Working data START

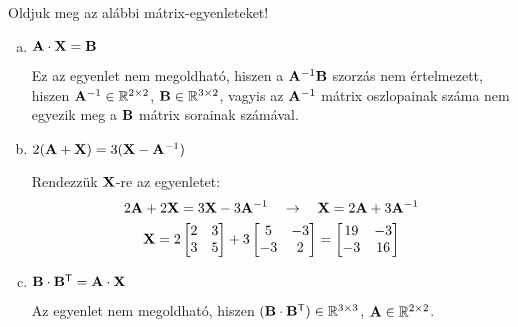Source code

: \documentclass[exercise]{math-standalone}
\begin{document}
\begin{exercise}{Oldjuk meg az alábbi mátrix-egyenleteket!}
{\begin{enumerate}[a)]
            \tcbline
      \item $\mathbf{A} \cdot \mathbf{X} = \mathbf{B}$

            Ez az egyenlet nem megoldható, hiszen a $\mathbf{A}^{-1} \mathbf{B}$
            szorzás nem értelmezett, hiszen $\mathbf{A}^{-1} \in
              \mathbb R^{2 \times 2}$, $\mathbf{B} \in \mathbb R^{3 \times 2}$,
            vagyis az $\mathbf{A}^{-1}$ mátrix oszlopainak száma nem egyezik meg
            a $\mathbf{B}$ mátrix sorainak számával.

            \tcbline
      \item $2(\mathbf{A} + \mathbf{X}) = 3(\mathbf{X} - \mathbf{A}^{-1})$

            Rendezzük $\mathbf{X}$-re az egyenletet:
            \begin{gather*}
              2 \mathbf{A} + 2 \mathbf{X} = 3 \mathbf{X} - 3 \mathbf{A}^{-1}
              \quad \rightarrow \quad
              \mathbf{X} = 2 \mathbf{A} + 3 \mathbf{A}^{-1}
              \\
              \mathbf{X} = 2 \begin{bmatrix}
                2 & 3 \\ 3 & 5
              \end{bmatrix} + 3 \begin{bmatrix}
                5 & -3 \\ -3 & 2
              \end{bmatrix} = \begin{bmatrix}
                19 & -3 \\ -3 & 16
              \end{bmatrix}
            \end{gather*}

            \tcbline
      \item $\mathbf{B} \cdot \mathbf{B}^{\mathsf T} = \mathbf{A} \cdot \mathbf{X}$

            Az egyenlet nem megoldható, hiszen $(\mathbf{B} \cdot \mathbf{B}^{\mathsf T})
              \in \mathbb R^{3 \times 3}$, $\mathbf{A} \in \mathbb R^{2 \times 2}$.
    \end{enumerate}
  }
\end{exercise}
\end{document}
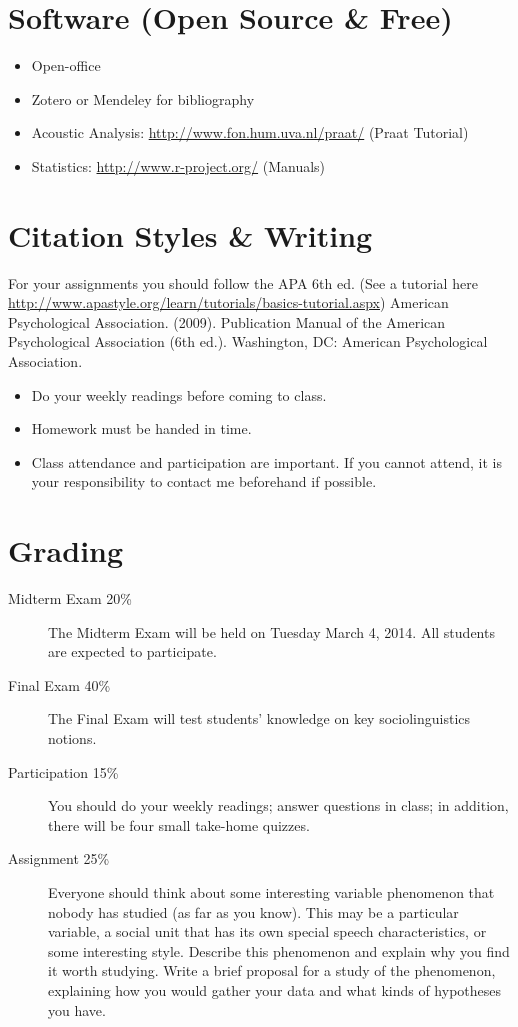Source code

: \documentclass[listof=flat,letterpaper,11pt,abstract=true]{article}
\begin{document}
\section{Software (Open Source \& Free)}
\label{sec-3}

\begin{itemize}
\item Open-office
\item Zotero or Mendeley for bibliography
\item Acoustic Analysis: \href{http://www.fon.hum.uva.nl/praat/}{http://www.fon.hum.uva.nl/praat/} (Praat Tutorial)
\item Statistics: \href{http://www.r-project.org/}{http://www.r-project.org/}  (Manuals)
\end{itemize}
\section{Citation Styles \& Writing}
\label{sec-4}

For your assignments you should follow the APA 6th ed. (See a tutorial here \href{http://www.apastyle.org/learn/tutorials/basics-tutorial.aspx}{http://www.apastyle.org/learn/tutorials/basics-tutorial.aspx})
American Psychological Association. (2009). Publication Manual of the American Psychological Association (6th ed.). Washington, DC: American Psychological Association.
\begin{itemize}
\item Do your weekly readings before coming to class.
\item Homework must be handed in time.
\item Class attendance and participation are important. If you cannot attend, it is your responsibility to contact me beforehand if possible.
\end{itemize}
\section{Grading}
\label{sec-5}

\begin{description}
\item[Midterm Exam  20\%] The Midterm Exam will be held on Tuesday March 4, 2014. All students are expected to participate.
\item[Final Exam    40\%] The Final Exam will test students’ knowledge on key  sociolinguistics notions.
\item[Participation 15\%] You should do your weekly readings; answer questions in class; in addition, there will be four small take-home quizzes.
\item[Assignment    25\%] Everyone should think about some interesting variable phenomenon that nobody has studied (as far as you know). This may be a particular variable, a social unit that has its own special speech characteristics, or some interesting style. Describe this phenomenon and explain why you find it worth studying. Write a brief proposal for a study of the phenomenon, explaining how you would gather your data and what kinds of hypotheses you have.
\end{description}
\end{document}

Working data END

§ **Instructions to follow**:
Find all lines holding the word "Exam" in the records above and copy them.

§ **Response for this exercise**:
\item[Midterm Exam  20\%] The Midterm Exam will be held on Tuesday March 4, 2014. All students are expected to participate.
\item[Final Exam    40\%] The Final Exam will test students’ knowledge on key  sociolinguistics notions.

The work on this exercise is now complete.